Last Friday he was selling colourful flowers and rather luscious looking
strawberries. He always comes equipped with a nargilla (water pipe) which
he sets up behind a plastic awning in front of a battered bus cum kiosk
operated by Givat Oz at the crossroads. Every now and then he lops off for a quick suck on his 'peace pipe' hidden out of view.
A young couple draw up to inspect his wares. They throw disdainful looks
at myself and the lady next to me, the end of the line of demonstrators.
"Because of you, Jews are being killed," the tall, attractive young Israeli
vehemently throws out of the side of her mouth in our direction.
"Your sons don't go to the army you left wing bitches," throws out her
companion, two bunches of flowers, obviously to adorn the Shabbat table,
tucked under his arm as he gets back in behind the drivers seat and drives off toward Afula.
My blood pressure begins to rise. What does this young man know of me and my sons, three of whom, plus my daughter, after army service and the last of my offspring four months into his 3 year stint in a combat unit like his older brothers.

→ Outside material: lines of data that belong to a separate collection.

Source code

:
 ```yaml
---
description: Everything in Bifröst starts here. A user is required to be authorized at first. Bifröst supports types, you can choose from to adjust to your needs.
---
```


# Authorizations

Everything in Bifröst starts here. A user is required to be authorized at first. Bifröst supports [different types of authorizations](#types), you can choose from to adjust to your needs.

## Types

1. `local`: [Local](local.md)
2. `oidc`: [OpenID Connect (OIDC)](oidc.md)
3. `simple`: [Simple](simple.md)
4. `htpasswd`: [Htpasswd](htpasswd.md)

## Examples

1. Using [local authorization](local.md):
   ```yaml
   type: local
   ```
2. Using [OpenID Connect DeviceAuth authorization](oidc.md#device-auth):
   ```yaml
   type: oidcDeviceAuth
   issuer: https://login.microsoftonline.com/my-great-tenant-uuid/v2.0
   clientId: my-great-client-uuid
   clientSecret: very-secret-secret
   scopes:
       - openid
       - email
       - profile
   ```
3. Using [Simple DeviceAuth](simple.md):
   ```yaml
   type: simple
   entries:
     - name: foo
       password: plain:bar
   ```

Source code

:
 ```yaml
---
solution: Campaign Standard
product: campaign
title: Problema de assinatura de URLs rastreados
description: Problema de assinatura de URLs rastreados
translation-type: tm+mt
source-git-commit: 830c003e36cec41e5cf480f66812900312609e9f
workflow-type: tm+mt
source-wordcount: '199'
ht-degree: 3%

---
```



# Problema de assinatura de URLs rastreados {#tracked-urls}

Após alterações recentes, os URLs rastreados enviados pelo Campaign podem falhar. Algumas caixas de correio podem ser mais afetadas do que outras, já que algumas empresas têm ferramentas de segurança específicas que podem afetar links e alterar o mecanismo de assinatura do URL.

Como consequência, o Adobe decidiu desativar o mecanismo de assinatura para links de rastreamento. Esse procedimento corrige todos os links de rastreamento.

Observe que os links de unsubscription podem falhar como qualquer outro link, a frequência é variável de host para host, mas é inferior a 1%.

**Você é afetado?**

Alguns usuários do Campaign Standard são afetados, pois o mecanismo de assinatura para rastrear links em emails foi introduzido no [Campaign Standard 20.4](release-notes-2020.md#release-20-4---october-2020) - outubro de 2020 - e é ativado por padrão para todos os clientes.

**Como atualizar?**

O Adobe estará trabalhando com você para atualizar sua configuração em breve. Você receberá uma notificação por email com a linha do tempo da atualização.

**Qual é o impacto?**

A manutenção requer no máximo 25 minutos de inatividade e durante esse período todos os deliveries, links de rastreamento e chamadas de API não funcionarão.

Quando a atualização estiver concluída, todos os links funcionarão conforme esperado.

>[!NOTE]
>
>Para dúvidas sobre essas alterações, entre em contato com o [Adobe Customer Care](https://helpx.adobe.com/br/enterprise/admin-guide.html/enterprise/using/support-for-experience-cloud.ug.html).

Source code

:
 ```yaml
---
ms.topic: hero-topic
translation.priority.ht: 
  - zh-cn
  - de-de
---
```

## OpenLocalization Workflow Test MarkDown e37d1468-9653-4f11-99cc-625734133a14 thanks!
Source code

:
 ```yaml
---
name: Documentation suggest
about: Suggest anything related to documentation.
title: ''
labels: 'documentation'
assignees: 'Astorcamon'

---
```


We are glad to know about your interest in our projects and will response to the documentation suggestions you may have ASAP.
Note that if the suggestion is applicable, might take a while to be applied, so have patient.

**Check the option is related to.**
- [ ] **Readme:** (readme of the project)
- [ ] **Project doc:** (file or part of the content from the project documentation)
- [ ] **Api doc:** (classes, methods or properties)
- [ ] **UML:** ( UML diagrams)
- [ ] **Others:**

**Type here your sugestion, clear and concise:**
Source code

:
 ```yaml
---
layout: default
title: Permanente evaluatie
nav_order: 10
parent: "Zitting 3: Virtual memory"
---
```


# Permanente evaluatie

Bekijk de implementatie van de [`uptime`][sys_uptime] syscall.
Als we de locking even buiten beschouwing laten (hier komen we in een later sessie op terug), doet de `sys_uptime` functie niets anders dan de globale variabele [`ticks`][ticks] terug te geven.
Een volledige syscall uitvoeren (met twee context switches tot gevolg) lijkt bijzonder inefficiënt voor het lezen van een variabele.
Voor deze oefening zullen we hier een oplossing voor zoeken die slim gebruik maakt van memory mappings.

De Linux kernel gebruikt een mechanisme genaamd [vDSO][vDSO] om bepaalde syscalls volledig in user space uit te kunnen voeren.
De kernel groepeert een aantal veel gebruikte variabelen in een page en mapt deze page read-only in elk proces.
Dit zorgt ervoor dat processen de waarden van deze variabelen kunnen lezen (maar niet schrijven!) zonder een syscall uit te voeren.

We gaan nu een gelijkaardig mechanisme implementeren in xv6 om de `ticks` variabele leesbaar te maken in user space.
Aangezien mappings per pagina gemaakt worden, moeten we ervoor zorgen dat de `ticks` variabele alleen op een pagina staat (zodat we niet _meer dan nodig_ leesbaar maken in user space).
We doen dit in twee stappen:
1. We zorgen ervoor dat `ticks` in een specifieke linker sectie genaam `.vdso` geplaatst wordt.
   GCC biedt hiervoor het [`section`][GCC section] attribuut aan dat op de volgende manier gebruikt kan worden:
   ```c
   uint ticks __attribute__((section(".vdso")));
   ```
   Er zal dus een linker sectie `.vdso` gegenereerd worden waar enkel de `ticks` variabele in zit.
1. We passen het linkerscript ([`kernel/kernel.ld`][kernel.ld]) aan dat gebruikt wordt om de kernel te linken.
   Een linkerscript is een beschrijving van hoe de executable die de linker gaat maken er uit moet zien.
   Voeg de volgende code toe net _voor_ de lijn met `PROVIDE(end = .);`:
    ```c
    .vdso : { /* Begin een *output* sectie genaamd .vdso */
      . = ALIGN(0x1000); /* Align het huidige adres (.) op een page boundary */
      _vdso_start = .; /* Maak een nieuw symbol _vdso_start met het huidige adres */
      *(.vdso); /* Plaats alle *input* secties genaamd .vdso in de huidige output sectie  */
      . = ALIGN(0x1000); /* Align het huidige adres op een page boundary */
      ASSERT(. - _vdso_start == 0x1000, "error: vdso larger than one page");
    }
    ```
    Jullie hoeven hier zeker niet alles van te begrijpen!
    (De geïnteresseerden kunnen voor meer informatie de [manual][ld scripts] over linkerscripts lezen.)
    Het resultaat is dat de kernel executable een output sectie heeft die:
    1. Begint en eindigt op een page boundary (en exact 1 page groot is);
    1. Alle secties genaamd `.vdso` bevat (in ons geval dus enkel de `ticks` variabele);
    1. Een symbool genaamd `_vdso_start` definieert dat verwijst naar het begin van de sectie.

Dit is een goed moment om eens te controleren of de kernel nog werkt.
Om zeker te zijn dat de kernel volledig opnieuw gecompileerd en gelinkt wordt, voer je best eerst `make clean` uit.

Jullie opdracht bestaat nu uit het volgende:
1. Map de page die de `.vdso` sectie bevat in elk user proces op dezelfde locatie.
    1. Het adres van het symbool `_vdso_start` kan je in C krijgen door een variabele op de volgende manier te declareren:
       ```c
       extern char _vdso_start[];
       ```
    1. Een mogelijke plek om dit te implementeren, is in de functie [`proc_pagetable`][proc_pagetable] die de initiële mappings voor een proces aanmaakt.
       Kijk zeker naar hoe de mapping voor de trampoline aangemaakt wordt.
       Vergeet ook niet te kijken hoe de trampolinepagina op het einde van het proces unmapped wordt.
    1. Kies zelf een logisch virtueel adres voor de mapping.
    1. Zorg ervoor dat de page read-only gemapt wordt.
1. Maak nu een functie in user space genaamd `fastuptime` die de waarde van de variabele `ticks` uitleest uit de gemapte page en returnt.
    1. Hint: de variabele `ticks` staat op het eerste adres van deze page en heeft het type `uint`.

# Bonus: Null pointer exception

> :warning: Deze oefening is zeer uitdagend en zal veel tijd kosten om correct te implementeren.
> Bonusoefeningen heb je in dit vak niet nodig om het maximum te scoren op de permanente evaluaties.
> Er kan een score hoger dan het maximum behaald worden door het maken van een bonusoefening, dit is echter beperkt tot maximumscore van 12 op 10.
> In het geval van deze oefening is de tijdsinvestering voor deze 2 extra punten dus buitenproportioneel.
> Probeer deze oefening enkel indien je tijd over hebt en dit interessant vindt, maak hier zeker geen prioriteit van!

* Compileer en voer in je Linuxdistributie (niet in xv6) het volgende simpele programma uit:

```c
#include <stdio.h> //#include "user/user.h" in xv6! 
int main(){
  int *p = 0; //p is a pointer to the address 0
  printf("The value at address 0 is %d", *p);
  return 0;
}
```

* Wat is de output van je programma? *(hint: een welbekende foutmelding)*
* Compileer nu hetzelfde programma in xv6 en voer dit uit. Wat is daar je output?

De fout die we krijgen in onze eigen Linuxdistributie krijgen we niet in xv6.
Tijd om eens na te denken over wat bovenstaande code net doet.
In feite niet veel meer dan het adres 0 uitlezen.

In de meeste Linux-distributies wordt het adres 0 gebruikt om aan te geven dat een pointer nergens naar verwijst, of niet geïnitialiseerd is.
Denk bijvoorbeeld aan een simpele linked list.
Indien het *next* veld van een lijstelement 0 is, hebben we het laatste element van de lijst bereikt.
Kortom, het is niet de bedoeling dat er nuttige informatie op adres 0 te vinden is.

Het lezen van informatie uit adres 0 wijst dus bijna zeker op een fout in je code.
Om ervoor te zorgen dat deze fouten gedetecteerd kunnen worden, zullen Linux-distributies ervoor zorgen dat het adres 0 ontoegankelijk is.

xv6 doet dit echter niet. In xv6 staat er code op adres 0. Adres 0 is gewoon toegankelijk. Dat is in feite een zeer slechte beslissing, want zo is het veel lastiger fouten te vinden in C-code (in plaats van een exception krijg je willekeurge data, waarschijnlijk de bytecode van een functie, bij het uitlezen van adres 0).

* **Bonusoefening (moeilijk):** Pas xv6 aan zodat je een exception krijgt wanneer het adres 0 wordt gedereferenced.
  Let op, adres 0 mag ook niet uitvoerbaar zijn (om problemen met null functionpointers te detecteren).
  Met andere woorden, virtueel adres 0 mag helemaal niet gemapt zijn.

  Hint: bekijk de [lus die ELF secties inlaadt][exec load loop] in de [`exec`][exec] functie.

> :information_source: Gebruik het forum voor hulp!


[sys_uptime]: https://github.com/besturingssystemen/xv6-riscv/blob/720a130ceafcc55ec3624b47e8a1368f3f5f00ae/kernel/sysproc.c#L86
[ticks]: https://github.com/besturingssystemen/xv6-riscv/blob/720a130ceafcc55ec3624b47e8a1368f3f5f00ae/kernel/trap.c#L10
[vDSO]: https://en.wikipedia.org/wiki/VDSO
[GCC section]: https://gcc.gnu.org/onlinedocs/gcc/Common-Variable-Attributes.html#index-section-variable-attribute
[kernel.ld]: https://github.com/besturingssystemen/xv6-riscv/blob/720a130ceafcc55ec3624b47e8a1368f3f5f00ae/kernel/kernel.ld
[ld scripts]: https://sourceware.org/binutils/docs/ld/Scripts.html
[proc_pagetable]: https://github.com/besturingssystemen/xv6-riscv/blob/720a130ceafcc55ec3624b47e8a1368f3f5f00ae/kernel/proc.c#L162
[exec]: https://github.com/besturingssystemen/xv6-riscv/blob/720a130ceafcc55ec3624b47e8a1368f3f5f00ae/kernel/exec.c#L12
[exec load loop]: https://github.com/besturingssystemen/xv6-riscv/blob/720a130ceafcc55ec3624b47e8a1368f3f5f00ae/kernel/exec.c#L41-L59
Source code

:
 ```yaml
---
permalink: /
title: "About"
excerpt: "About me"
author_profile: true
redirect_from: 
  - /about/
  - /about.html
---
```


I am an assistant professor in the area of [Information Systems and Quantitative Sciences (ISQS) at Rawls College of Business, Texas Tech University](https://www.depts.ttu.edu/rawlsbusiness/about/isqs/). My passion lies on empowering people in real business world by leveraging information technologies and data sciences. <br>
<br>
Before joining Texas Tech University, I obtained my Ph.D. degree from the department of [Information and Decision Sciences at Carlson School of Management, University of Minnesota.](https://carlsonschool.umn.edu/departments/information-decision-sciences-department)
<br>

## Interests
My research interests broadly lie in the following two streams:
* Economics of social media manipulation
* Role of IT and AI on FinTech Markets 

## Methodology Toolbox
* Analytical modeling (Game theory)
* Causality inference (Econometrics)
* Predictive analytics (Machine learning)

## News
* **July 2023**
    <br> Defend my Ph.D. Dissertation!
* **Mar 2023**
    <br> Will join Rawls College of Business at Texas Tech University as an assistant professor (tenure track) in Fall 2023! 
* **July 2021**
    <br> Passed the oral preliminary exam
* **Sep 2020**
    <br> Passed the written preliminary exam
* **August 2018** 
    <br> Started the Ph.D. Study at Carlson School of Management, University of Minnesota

Drivers stop at the lights or whiz past as they change. Very few give a toot of support—the vast majority spit out expletives and comments that I really do not want to repeat, or satisfy themselves with a hand gesture of the one finger variety at the very least.
I am holding a sign that simply says, in Ivrit, 'No to War'—similar to
those I would have been found clutching in my youth at anti-Vietnam
demonstrations in Britain when I truly believed I might, just might, make a
difference. Will I go again this Friday is the question that I am asking myself.
I cannot see any value in becoming a verbal punch bag for those angry, upset and feeling threatened folk whizzing by. There is no element of dialogue
here, of trying to understand why and what I think and what and why they think as they do.
Do I not suffer from similar emotional distress with the pit and pendulum
of what daily life has become, on either side of the bloody Green Line?
Toward the end of the hour of standing mutely on the corner as all the
traffic passed by, a rather snazzy dark blue four by four jeep stopped at the
lights on the other side of the road.
The driver yelled out: "United we stand divided we fall—you are all fifth
What happened to democracy?
Come to think of it, I think I will be there again this Friday. Seems we
need to go back to basics and stand for just that, the right to stand.
Lydia Aisenberg is in the International Department of Givat Haviva, which fosters educational initiatives, research and community work in the fields of peace, democracy, and coexistence.